*Input material*:
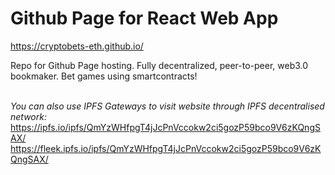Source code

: # Github Page for React Web App

https://cryptobets-eth.github.io/

Repo for Github Page hosting. Fully decentralized, peer-to-peer, web3.0 bookmaker. Bet games using smartcontracts! 

\
*You can also use IPFS Gateways to visit website through IPFS decentralised network:* \
https://ipfs.io/ipfs/QmYzWHfpgT4jJcPnVccokw2ci5gozP59bco9V6zKQngSAX/ \
https://fleek.ipfs.io/ipfs/QmYzWHfpgT4jJcPnVccokw2ci5gozP59bco9V6zKQngSAX/

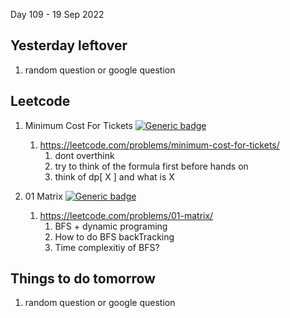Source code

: Day 109 - 19 Sep 2022

## Yesterday leftover
1. random question or google question

## Leetcode
1.  Minimum Cost For Tickets [![Generic badge](https://img.shields.io/badge/LEVEL-MEDIUM-yellow.svg)](https://shields.io/)
    1. https://leetcode.com/problems/minimum-cost-for-tickets/
        1. dont overthink
        2. try to think of the formula first before hands on
        3. think of dp[ X ] and what is X
    
2. 01 Matrix [![Generic badge](https://img.shields.io/badge/LEVEL-MEDIUM-yellow.svg)](https://shields.io/)
    1. https://leetcode.com/problems/01-matrix/
        1. BFS + dynamic programing
        2. How to do BFS backTracking
        3. Time complexitiy of BFS?

## Things to do tomorrow
1. random question or google question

*What to produce*:
All lines from the line holding "1. dont overthink" through the end of the records above need to be transcribed exactly, and no other text should appear.

*Reply*:
        1. dont overthink
        2. try to think of the formula first before hands on
        3. think of dp[ X ] and what is X
    
2. 01 Matrix [![Generic badge](https://img.shields.io/badge/LEVEL-MEDIUM-yellow.svg)](https://shields.io/)
    1. https://leetcode.com/problems/01-matrix/
        1. BFS + dynamic programing
        2. How to do BFS backTracking
        3. Time complexitiy of BFS?

## Things to do tomorrow
1. random question or google question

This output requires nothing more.